Data records
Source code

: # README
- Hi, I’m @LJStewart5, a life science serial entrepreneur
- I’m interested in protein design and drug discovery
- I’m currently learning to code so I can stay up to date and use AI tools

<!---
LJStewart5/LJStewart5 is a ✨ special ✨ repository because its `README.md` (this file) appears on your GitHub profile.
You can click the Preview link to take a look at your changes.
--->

* * *

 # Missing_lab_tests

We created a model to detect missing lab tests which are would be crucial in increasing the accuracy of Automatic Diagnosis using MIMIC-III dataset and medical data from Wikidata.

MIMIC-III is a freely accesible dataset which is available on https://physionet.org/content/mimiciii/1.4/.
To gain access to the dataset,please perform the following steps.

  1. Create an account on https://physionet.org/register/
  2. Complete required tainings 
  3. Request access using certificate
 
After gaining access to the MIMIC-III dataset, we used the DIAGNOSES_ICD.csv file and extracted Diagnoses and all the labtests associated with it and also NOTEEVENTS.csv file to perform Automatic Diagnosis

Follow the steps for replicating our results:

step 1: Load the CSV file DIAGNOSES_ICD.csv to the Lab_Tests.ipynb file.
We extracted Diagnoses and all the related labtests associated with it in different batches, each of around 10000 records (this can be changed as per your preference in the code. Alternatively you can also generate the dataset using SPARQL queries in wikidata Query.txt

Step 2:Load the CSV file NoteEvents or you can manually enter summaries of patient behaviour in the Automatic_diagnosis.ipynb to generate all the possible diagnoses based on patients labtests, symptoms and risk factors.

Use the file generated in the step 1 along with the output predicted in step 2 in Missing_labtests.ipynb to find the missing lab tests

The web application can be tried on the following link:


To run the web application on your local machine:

WHAT THE TASK REQUIRES » Number of lines with the string "steps" in the data above: report this figure and nothing more.

RESPONSE AREA » 2